**Records from a collection:**
- Opening Delimiter -

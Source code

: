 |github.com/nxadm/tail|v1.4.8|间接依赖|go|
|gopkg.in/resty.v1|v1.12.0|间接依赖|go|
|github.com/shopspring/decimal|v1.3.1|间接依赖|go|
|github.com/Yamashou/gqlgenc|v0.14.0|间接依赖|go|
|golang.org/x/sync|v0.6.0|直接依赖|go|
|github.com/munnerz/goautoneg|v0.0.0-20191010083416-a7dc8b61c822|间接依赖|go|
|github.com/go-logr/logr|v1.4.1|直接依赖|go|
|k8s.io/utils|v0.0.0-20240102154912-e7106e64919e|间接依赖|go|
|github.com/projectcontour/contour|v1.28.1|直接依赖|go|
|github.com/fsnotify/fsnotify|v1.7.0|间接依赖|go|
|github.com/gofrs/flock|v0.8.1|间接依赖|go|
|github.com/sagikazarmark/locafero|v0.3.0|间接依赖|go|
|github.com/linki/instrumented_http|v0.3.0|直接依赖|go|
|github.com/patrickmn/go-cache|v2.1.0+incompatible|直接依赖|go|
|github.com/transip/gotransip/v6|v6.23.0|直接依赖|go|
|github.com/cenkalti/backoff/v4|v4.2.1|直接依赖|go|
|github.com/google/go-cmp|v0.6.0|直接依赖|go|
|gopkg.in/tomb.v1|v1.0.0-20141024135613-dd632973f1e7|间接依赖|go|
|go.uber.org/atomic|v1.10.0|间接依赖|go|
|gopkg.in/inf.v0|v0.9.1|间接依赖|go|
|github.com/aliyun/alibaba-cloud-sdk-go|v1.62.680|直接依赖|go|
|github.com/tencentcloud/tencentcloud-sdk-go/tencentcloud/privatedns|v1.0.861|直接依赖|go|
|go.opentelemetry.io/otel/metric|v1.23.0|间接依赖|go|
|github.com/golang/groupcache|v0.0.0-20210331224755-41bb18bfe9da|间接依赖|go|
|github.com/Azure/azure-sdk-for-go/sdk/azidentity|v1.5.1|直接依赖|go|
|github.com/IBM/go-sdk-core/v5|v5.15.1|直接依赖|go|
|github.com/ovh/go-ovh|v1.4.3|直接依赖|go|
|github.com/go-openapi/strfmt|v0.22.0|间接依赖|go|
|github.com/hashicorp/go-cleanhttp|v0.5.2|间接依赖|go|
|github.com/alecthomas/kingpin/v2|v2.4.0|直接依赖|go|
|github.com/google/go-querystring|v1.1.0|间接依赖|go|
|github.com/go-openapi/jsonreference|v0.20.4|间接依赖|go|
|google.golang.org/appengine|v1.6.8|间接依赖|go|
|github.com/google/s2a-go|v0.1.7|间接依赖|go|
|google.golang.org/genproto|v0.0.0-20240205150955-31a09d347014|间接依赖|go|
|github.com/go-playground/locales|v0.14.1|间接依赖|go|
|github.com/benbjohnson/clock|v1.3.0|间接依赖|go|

- Closing Delimiter -

**DIRECTIONS FOR THIS TASK:** Every line in the records above that contains the word "google" should be copied out.

**REPLY:**
|github.com/google/go-cmp|v0.6.0|直接依赖|go|
|github.com/google/go-querystring|v1.1.0|间接依赖|go|
|google.golang.org/appengine|v1.6.8|间接依赖|go|
|github.com/google/s2a-go|v0.1.7|间接依赖|go|
|google.golang.org/genproto|v0.0.0-20240205150955-31a09d347014|间接依赖|go|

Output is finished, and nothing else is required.